[futurebasic] re: Re: notes for laurent about the list archives

Message: < previous - next > : Reply : Subscribe : Cleanse
Home   : May 2002 : Group Archive : Group : All Groups

From: lcs@...
Date: Wed, 29 May 2002 19:54:19 +0200 (MEST)

Hi bowerbird, and others

You're scoring some direct hits bb. Thanks for the
extra criticism (Date: Tue, 28 May 2002 03:51:37 EDT).

(1) digests 2058 and 2059 beginning March are indeed
accidentally duplicated as flotsam at end Feb.

(2) You write:

 > one post had the dreaded "=hex" charset ugliness,
 > number 29681 from jay with "droplist" as the header.
 > it's probably best for one person to take the time to
 > clean that up right, so everyone doesn't have to do it.

Normally I clean this up, partly by hand, partly by macro.
Jay's piece, was somehow neglected, and in any case, that
sort of cleanup is hazardous at the speed I have to go. I'll
send you and Jay this one backchannel for verification.

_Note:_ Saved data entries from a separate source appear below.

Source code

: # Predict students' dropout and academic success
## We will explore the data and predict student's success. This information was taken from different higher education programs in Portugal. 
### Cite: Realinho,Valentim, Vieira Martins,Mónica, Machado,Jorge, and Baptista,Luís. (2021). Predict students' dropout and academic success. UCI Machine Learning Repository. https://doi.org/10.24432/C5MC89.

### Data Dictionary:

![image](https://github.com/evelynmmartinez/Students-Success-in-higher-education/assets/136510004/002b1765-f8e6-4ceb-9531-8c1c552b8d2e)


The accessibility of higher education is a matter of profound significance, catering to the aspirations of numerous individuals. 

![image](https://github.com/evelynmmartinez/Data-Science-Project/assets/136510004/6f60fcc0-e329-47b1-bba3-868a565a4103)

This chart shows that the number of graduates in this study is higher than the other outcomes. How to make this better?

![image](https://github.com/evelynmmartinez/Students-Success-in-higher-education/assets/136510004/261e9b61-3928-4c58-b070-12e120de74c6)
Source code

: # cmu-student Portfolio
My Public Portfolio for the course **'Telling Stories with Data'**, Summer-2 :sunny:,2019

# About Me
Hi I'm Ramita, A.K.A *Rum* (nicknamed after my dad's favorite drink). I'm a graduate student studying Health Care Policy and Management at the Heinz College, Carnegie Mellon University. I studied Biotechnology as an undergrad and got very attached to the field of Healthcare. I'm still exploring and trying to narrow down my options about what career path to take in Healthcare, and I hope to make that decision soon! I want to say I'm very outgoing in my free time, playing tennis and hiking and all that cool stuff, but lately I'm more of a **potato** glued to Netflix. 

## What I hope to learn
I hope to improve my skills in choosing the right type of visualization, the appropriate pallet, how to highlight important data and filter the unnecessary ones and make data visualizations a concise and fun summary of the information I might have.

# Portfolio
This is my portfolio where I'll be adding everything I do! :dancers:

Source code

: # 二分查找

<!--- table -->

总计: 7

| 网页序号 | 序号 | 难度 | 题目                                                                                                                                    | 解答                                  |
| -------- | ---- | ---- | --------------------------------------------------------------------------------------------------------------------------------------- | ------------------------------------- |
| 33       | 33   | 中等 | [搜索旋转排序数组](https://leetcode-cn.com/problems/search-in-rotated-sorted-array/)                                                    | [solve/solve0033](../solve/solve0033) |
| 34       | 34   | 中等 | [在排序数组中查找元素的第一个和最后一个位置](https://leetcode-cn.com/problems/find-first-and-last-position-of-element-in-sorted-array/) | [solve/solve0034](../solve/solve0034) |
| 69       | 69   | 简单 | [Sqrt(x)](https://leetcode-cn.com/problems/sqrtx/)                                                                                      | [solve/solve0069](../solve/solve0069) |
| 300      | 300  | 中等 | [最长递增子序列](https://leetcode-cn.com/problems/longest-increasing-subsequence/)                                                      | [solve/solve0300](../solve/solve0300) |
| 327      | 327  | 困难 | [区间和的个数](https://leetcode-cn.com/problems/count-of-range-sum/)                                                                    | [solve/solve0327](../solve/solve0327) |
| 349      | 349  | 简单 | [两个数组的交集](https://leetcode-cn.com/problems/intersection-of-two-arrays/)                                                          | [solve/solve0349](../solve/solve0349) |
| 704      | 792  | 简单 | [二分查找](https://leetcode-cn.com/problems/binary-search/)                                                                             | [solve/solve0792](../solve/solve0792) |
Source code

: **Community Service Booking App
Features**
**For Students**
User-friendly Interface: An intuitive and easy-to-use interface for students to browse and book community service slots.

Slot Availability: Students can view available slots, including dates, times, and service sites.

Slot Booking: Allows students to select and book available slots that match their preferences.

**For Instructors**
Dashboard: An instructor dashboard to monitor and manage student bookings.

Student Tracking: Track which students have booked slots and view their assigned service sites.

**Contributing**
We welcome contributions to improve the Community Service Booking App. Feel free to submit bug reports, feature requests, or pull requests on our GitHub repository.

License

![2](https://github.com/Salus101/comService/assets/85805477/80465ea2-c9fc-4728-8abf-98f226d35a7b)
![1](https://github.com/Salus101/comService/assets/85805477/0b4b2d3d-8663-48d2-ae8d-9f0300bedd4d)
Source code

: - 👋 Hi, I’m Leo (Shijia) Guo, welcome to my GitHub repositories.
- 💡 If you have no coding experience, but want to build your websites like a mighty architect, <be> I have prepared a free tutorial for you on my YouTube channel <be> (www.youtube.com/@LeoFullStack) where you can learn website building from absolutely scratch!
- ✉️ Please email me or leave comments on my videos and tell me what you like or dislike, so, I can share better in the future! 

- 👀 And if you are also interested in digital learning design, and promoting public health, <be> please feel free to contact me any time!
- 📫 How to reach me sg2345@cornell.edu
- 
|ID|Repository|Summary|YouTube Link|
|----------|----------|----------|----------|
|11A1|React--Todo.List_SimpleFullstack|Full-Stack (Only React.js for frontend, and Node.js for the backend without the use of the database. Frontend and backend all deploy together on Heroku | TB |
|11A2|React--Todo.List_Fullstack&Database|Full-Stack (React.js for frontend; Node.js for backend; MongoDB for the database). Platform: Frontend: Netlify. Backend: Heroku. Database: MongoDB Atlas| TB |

Robotic code erosion is widestread. And it can interact with
our own errors to make a deadly cocktail.  Authors, you must
protect your postings by *anticipating* the hazards of data
transport. Everything will ultimately be reduced to strict
ASCII text with hard line breaks.  Just like the main RFC 
internet standard postings that similarly aim chiefly at 
durability and clarity.

One important "hex-precaution" in this regard:- 

Immediately after an equal sign, never type any of 

     0123456789ABCDEF<CR>

(3)

 > not exactly "errors", but there are probably some things
 > that glenn could change that would make the automatic
 > transparent formatting go much easier and be more clear.
 > 
 > for example, some list digests have a "separator line"
 > that clearly delineates the break between the messages.
 > without such separators, this task becomes very difficult,
 > especially since the header-lines are often jumbled (e.g., 
 > sometimes the date comes first, sometimes something else).
 > 
 > i'm not sure of the reasons for it, but there doesn't seem 
 > to be a lot of consistency in the structure of these 
 > digests.

The beginning of a message is reliably signalled by material that
I normally condense into a line like

         Content: futurebasic_31236.ezm

And occasional exceptions are my slipups! Please report
them!

On the other hand, for the reasons bb mentions, it's next to
impossible to detect the end of the message header material. So it
would be helpful if Glen would insert something that signals that;
his robots know how.

Header structure comes to a large extent from the mailer of the
message author, whence the variability.

It seems to me that the one bad thing you are doing bb is to
delete Glen's message serial number that is potentially very
useful.  Instead I would suggest that Glen put that serial number
line on even the first message-by-message list distribution!

(4) 

 > in "give", you can inactivate any of the 10 search terms,
 > and then reactivate them later.  so that might help you.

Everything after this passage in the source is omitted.